## Data supplied
★ ★ ★

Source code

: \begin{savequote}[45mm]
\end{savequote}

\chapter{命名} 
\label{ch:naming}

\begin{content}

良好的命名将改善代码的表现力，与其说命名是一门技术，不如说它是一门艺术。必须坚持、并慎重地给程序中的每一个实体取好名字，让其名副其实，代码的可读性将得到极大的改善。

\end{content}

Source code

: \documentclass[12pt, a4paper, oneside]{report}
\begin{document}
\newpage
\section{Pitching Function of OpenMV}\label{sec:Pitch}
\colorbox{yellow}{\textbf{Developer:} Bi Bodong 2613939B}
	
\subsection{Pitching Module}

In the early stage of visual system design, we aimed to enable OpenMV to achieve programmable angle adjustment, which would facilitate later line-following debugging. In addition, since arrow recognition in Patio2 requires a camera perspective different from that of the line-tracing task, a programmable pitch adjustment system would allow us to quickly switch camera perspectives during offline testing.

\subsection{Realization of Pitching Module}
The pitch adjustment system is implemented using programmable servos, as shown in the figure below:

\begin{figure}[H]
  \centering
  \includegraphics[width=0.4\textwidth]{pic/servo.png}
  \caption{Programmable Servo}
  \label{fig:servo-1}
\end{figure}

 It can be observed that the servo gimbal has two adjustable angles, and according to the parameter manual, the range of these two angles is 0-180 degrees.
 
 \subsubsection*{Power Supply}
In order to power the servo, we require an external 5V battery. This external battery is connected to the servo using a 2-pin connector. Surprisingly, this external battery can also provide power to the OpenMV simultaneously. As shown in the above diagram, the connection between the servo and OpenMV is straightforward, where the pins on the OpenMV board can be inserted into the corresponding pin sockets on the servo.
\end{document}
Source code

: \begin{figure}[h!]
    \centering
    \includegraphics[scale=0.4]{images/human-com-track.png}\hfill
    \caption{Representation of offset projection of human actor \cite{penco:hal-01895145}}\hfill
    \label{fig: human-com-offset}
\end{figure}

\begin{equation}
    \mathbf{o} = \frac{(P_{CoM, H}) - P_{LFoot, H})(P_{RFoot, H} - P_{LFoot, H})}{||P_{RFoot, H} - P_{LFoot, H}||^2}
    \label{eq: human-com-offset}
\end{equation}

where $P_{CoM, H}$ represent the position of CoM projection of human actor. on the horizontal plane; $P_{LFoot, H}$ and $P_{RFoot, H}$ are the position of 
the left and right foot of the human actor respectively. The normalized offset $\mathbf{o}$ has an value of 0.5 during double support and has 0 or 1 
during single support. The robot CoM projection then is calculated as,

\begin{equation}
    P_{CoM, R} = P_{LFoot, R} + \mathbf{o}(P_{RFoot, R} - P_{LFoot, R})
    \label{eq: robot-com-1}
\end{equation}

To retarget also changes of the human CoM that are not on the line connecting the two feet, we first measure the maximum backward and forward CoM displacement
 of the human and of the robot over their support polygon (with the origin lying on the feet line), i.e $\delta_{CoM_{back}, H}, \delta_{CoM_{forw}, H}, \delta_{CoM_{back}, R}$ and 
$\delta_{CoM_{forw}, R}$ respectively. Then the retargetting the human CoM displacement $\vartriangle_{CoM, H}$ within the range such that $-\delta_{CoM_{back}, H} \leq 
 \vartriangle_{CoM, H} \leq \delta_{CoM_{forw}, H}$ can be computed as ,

★ ★ ★

## Task description
In the records above, find each line with the string "projection" and list it.

## Solution below
    \caption{Representation of offset projection of human actor \cite{penco:hal-01895145}}\hfill
where $P_{CoM, H}$ represent the position of CoM projection of human actor. on the horizontal plane; $P_{LFoot, H}$ and $P_{RFoot, H}$ are the position of 
during single support. The robot CoM projection then is calculated as,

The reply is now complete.